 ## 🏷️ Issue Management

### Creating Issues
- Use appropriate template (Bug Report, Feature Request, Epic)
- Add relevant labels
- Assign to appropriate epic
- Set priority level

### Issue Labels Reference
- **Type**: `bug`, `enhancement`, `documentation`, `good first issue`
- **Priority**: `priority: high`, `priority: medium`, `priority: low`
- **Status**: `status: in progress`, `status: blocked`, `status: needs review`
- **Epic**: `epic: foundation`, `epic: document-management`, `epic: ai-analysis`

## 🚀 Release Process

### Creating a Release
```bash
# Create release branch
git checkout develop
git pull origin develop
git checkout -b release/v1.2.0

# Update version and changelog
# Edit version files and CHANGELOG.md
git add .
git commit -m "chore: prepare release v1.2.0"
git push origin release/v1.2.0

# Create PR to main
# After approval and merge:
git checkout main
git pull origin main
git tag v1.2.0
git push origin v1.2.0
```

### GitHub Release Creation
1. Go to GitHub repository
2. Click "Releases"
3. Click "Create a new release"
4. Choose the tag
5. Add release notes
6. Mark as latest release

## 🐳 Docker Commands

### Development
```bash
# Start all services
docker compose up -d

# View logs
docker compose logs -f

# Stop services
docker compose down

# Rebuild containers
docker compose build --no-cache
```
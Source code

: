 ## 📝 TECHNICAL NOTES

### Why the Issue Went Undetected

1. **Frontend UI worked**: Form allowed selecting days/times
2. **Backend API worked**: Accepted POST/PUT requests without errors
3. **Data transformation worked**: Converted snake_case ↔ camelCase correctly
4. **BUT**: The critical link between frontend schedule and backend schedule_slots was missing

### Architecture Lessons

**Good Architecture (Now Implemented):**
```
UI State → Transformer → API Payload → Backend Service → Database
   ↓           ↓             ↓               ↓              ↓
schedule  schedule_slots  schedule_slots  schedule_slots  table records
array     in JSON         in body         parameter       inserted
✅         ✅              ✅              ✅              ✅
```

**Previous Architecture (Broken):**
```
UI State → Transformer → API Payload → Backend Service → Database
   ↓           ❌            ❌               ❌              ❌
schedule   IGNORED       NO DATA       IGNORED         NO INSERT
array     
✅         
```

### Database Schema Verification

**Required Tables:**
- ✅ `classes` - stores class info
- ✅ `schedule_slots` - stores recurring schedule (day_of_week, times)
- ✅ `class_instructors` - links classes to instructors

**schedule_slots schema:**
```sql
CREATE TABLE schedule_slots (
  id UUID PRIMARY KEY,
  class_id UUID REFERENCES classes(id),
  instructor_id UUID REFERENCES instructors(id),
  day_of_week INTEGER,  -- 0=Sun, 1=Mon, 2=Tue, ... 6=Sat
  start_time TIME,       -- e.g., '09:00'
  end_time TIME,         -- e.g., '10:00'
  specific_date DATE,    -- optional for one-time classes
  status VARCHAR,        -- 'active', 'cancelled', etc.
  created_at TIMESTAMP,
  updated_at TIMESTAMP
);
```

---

◆ What to work on ◆
Among the entries above, determine how many lines hold the string "TIMESTAMP" and report that number alone.

◆ Solution for this exercise ◆
2